= The Daemon Lover =

Traditional song

"The Daemon Lover" (Roud 14, Child 243) – also known as "James Harris", "A Warning for Married Women", "The Distressed Ship Carpenter", "James Herries", "The Carpenter’s Wife", "The Banks of Italy", or "The House-Carpenter" – is a popular ballad dating from England of the mid-seventeenth century, when the earliest known broadside version of the ballad was entered in the Stationers' Register on 21 February 1657. There are different version of the tale, which typically describe a married woman who is lured from her home and family by a demon who masquerades as a former lover.

==History and different versions==
There are a number of different versions of the ballad. In addition to the eight collected by Francis James Child in volume IV of his anthology The English and Scottish Popular Ballads (versions A to H), others can be found in Britain and in the United States, where it remained especially widespread, with hundreds of versions being collected throughout the years, around 250 of them in print. In comparison, only four new variants were recorded in the UK in the time between Child's death in 1896 and the second half of the 1960s, all of them before 1910.
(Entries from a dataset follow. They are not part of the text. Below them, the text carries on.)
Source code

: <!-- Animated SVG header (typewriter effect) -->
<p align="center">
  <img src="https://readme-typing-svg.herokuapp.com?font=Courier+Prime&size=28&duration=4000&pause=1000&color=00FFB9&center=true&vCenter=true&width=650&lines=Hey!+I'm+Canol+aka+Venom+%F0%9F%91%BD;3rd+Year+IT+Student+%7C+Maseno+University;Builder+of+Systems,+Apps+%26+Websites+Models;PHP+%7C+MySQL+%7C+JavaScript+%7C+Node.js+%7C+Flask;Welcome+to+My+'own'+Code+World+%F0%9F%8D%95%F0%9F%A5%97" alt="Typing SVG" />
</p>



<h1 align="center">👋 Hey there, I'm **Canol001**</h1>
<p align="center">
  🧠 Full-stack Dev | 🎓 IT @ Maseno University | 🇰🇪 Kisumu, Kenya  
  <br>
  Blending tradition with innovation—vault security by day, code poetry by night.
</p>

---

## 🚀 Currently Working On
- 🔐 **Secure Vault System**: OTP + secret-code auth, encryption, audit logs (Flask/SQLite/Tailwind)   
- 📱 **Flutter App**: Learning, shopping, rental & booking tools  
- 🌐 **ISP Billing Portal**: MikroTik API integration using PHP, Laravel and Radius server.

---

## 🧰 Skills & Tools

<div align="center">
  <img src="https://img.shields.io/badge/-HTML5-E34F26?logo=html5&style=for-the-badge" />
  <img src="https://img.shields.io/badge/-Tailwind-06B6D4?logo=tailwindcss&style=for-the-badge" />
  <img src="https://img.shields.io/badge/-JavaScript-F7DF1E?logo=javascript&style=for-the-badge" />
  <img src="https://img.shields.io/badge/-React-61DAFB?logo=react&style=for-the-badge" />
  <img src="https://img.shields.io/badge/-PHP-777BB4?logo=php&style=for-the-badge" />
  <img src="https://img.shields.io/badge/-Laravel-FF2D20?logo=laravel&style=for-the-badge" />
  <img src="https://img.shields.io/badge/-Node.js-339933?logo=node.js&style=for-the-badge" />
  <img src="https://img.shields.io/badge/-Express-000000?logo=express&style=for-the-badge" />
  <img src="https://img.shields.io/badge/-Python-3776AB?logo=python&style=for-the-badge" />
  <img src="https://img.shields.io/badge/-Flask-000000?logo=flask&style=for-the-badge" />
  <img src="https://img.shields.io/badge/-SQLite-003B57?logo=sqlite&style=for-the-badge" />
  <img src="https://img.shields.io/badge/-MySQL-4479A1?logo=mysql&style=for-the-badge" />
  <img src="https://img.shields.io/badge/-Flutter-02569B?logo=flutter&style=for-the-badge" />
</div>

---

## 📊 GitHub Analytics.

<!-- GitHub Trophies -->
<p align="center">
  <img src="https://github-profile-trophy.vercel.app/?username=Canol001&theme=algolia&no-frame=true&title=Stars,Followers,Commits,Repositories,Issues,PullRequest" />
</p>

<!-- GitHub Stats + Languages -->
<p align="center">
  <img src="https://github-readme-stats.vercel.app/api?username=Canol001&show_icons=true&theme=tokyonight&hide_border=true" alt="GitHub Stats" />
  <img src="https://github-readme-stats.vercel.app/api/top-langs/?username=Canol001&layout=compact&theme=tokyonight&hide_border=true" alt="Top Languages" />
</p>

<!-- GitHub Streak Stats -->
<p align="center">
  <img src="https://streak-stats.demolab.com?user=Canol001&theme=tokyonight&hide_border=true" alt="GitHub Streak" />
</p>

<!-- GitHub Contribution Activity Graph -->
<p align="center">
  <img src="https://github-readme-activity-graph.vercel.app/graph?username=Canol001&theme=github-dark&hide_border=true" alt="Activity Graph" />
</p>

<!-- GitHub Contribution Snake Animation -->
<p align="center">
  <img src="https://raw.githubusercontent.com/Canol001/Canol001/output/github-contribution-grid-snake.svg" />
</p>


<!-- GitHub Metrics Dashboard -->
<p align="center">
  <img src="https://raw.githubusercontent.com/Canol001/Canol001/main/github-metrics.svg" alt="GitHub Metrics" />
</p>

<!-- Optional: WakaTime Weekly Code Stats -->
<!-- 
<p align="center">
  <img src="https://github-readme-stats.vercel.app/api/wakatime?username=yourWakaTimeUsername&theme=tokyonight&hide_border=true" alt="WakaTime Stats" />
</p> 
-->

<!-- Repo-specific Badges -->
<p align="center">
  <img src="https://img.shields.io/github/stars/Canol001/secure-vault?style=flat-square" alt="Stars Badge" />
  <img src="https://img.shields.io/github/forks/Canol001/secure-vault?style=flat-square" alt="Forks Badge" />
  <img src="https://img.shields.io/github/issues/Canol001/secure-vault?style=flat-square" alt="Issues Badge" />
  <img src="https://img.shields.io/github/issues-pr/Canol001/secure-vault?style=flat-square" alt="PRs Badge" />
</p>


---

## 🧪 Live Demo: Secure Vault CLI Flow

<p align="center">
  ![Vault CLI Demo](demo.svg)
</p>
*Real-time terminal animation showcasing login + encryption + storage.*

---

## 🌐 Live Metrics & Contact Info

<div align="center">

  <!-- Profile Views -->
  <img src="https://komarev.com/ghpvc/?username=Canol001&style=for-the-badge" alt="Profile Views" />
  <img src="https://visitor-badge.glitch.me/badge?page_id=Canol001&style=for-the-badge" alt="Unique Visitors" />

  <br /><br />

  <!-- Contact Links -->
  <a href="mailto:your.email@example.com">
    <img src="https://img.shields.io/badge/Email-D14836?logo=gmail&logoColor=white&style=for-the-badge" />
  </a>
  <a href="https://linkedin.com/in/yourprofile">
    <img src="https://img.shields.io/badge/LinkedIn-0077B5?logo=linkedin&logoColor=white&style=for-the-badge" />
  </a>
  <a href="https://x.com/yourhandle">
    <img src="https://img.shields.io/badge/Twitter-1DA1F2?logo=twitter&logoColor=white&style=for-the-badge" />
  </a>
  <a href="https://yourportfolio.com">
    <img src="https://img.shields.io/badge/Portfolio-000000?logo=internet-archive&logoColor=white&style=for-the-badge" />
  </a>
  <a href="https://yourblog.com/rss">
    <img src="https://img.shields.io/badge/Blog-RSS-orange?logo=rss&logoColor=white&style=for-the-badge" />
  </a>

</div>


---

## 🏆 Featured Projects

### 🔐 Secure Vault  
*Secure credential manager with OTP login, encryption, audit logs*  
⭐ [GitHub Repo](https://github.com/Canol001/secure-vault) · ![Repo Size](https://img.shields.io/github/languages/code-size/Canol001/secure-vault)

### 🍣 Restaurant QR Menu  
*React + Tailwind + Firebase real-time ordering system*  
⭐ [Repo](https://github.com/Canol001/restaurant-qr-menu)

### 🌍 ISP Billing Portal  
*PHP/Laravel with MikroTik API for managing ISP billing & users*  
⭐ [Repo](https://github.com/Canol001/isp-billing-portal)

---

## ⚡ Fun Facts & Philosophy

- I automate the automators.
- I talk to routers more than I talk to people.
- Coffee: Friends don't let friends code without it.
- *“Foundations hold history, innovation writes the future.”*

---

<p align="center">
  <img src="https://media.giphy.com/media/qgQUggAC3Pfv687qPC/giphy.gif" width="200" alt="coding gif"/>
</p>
==="A Warning for Married Women" (Child A)===
The oldest version of the ballad – labeled 243 A in Child's anthology and originally signed with the initials L.P. – is generally attributed to Laurence Price, a prominent ballad writer of that time. The original, full title of the broadside was "A Warning for Married Women, by the example of Mrs. Jane Renalds, a West-Country woman born neer unto Plymouth, who having plighted her troth to a seaman, was afterwards married to a carpenter, and at last carried away by a spirit, the manner how shall be presently recited". The broadside does not seem to be a recasting of a pre-existing folk ballad in circulation, although it bears some similarities to other ballads, most notably a similarly named "A Warning for Maidens", also known by the title "Bateman's Tragedy" (Roud 22132).

"A Warning for Married Women" tells the story of Jane Reynolds and her lover James Harris, with whom she exchanged a promise of marriage. He is pressed as a sailor before the wedding takes place and Jane faithfully awaits his return for three years, but when she learns of his death at sea, she agrees to marry a local carpenter. Jane gives birth to three children and for four years the couple lives a happy life. One night, when the carpenter is away, the spirit of James Harris appears. He tries to convince Jane to keep her oath and run away with him. At first she is reluctant to do so, because of her husband and their children, but ultimately she succumbs to the ghost's pleas, letting herself be persuaded by his tales of rejecting the royal daughter's hand and assurance that he has the means to support her – namely, a fleet of seven ships. The pair then leaves England, never to be seen again, and the carpenter commits suicide upon learning that his wife is gone. The broadside ends with a mention that although the children were orphaned, the heavenly powers will provide for them.

==="The Distressed Ship Carpenter" (Child B)===
Another known version of the ballad, labeled 243 B in Child's anthology and titled ‘The Distressed Ship Carpenter’, comes from the mid-eighteenth century and appears in A Collection of Diverting Songs, Epigrams, & c. and in a chapbook titled The Rambler’s Garland. It is notable for its opening, ‘Well met, well met, my own true love’, which is characteristic of many versions of the ballad, in particular those recorded in America. This variation differs from "A Warning for Married Women". The opening part of the ballad is lost, and so are the names of Jane and James; the text does not mention their former vows either. The former lover appears to be a mortal man, rather than a revenant. "The Distressed Ship Carpenter" ends with the eponymous craftsman lamenting and cursing seamen for ruining his life. With the disappearance of the supernatural elements, the story of the ballad became rationalized. These changes may have originated in an oral tradition or, as suggested by John Burrison, there was an intermediary broadside version of the ballad that served as a bridge between "A Warning’" and "The Distressed Ship Carpenter"; David Atkinson considers a possibility that the changes were made either to avoid any legal troubles with the intellectual property owners of "A Warning" or as a result of a change in broadside format to smaller sheets.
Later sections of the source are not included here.